For the values of array size like 2^15, the serial program is faster than the parallel one, because CUDA programs require copying the data to the gpu, and due to the relatively simple nature of the task, memory bandwidth, not computational speed, is the bottleneck here. Hence, for this task, i have included the values of time taken for the whole parallel program, and the time taken minus the memory allocation part.
Array size | Serial time (ms) | Parallel net time (ms) | Parallel time without bandwidth bottleneck (ms) |
---|---|---|---|
2^1 | 0.004300 | 1609.94 | 0.5857 |
2^3 | 0.002200 | 1029.4 | 0.5421 |
2^7 | 0.007600 | 155.454 | 0.5416 |
2^11 | 0.160900 | 1621.57 | 0.6242 |
2^15 | 1.627700 | 1709.51 | 0.659 |
You can see how the parallel compute starts being faster at 2^15. Unfortunately my program crashes for values more than that, but for huge values like 2^25 or so, even the parallel net time would be shorter than the serial time.
Given a graph, write a parallel program to find the number of connected components in the graph, and find which component a given vertex belongs to.
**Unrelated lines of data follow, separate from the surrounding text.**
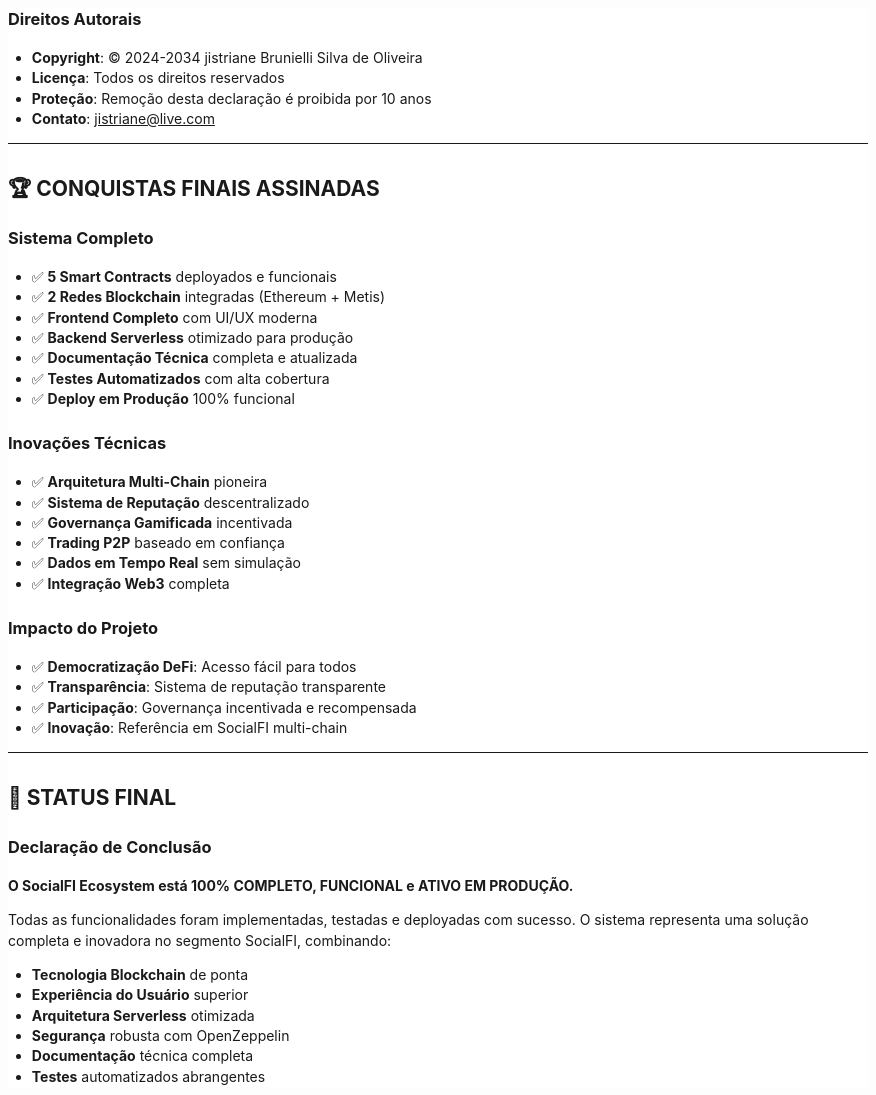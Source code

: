 ### Direitos Autorais
- **Copyright**: © 2024-2034 jistriane Brunielli Silva de Oliveira
- **Licença**: Todos os direitos reservados
- **Proteção**: Remoção desta declaração é proibida por 10 anos
- **Contato**: jistriane@live.com

---

## 🏆 CONQUISTAS FINAIS ASSINADAS

### Sistema Completo
- ✅ **5 Smart Contracts** deployados e funcionais
- ✅ **2 Redes Blockchain** integradas (Ethereum + Metis)
- ✅ **Frontend Completo** com UI/UX moderna
- ✅ **Backend Serverless** otimizado para produção
- ✅ **Documentação Técnica** completa e atualizada
- ✅ **Testes Automatizados** com alta cobertura
- ✅ **Deploy em Produção** 100% funcional

### Inovações Técnicas
- ✅ **Arquitetura Multi-Chain** pioneira
- ✅ **Sistema de Reputação** descentralizado
- ✅ **Governança Gamificada** incentivada
- ✅ **Trading P2P** baseado em confiança
- ✅ **Dados em Tempo Real** sem simulação
- ✅ **Integração Web3** completa

### Impacto do Projeto
- ✅ **Democratização DeFi**: Acesso fácil para todos
- ✅ **Transparência**: Sistema de reputação transparente
- ✅ **Participação**: Governança incentivada e recompensada
- ✅ **Inovação**: Referência em SocialFI multi-chain

---

## 🚀 STATUS FINAL

### Declaração de Conclusão
**O SocialFI Ecosystem está 100% COMPLETO, FUNCIONAL e ATIVO EM PRODUÇÃO.**

Todas as funcionalidades foram implementadas, testadas e deployadas com sucesso. O sistema representa uma solução completa e inovadora no segmento SocialFI, combinando:

- **Tecnologia Blockchain** de ponta
- **Experiência do Usuário** superior
- **Arquitetura Serverless** otimizada
- **Segurança** robusta com OpenZeppelin
- **Documentação** técnica completa
- **Testes** automatizados abrangentes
This task is incomplete
DFS on the unvisited nodes of the graph would give you the number of components. The number of times DFS is called at the first recursive level is the number of components, and the nodes found in each DFS traversal are the elements of the component.
For the parallel case, implementation would require feeding in each row of the adjacency matrix to one thread. Now each thread will perform the serial algorithm on the part of the graph it can see. Then we need to use union find/join to combine the components found by individual threads. However, me being new to DSA (I learnt C and CPP for this assignment, never used them before), wasnt able to understand how to implement union find in the kernel. This is why i could not finish the parallel implementation of this task.
Write a parallel program to run a monte carlo simulation to find the probability of getting the total 3n when n 6-sided dice are rolled simultaneously. Make sure that your PRNG is working as expected in the parallel algorithm.
For this case, i just rolled a random number 1-6 an arbritrarily large number of times, and then counted up the number of times you get 3*N. Once I have that, I divided it by the total number of runs to get the chance of getting that sum.
After assigning a cache array to each block, each thread rolls a random number 3 times and saves its sum total to its index in the cache. Then I perform reduction on the cache to convert it into an array of size 1, and then finally I add the value of cache[0] across all the blocks using atomicAdd. The values I'm getting from the simulation are a bit off from the actual probabilities. I do think my PRNG is working fine, as I used a different seed for the PRNG and I still got similar results. There might be some logical error in the code, but you can see from the next section that running it in parallel is much faster than running it in serial. While performance testing, I did encounter an error when the sample size is 2^30, however, I didnt have the time to fix it.
Number of dice = 1
Sample size | Serial time (ms) | Parallel simulation time (ms) |
---|---|---|
2^10 | 0.0618 | 6.0239 |
2^15 | 1.8051 | 6.4478 |
2^20 | 22.1784 | 6.7859 |
2^25 | 726.391 | 51.1241 |
2^30 | 21592 | - |
Number of dice = 3
Sample size | Serial time (ms) | Parallel simulation time (ms) |
---|---|---|
2^10 | 0.2017 | 6.0266 |
2^15 | 1.9766 | 6.384 |
2^20 | 51.4456 | 5.9969 |
2^25 | 1897.94 | 50.9596 |
2^30 | Forever(t>1 minute) | - |